━━ Material for this task ━━

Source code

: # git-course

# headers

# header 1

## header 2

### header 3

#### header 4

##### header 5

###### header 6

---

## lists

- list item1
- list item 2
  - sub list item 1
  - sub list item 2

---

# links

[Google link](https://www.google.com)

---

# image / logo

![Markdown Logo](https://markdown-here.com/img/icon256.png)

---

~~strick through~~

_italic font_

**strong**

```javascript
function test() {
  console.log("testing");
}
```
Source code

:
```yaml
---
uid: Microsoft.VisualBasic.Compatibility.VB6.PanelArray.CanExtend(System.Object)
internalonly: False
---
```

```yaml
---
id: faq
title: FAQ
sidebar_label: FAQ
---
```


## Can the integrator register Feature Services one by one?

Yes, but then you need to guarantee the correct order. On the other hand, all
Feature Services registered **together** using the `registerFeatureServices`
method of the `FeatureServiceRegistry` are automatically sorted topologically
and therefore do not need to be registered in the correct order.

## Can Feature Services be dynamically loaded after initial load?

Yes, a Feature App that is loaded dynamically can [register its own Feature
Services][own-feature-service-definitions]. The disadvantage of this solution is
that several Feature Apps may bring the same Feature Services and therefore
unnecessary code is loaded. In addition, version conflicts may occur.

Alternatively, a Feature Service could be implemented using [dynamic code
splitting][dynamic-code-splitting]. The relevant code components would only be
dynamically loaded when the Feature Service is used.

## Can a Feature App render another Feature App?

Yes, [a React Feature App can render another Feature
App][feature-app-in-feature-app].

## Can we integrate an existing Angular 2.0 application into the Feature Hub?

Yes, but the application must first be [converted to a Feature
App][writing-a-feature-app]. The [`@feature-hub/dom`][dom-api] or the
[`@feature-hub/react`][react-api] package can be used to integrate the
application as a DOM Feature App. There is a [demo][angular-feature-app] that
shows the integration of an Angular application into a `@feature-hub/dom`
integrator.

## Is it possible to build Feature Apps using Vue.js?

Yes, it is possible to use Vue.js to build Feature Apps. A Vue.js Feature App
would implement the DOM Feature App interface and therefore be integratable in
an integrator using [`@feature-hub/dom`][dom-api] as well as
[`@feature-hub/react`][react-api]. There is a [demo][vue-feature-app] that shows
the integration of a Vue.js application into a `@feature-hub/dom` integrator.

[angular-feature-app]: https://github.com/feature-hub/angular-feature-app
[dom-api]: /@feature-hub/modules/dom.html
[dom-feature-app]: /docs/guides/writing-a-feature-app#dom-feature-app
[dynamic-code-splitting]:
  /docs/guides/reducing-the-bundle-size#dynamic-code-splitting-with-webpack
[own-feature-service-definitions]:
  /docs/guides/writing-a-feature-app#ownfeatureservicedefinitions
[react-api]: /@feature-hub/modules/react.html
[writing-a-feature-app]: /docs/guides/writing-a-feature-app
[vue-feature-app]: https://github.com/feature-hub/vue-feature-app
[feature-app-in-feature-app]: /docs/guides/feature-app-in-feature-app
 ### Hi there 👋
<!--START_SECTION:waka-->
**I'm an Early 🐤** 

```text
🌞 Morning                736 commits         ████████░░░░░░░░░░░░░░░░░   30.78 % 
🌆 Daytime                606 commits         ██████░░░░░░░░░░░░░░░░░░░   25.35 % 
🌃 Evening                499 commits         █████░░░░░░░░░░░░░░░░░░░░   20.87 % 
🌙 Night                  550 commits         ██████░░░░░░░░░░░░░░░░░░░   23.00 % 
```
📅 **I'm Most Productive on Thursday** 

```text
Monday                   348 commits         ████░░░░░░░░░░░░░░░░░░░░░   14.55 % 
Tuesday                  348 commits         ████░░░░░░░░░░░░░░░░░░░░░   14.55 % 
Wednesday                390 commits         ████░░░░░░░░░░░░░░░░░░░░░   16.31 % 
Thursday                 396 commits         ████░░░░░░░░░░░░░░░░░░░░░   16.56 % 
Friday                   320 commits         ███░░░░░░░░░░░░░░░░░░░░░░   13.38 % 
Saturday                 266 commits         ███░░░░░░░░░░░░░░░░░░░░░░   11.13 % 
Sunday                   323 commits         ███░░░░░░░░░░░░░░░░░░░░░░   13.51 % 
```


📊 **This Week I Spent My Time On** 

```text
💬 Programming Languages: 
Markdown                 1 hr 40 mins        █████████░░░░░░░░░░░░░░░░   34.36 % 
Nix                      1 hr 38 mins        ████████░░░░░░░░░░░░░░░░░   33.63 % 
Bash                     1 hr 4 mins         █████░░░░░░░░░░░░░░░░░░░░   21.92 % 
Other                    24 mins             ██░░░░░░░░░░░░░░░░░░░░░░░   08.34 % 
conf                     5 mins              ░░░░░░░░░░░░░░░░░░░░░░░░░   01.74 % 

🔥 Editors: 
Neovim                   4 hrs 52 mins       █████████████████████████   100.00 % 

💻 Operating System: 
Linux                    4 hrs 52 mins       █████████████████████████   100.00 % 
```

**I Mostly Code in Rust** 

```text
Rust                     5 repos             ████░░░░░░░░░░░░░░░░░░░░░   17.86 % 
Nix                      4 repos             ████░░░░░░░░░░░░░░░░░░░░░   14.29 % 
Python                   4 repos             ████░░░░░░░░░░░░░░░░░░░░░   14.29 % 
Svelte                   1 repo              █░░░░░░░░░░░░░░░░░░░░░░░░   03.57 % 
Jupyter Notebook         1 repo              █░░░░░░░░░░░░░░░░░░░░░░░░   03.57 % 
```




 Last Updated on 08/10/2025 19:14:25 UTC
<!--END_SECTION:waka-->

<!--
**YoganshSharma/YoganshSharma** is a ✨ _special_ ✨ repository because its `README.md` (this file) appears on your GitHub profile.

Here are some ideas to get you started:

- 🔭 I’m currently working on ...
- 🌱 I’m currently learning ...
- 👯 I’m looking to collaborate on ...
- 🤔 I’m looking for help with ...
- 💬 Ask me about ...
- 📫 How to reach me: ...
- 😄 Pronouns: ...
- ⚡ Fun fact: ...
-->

━━━

Your goal:
Retype only the stretch of lines above starting at the one with "dynamically loaded when" and stopping at the one with "## Can we integrate", exactly as written, with both kept.

Result:
dynamically loaded when the Feature Service is used.

## Can a Feature App render another Feature App?

Yes, [a React Feature App can render another Feature
App][feature-app-in-feature-app].

## Can we integrate an existing Angular 2.0 application into the Feature Hub?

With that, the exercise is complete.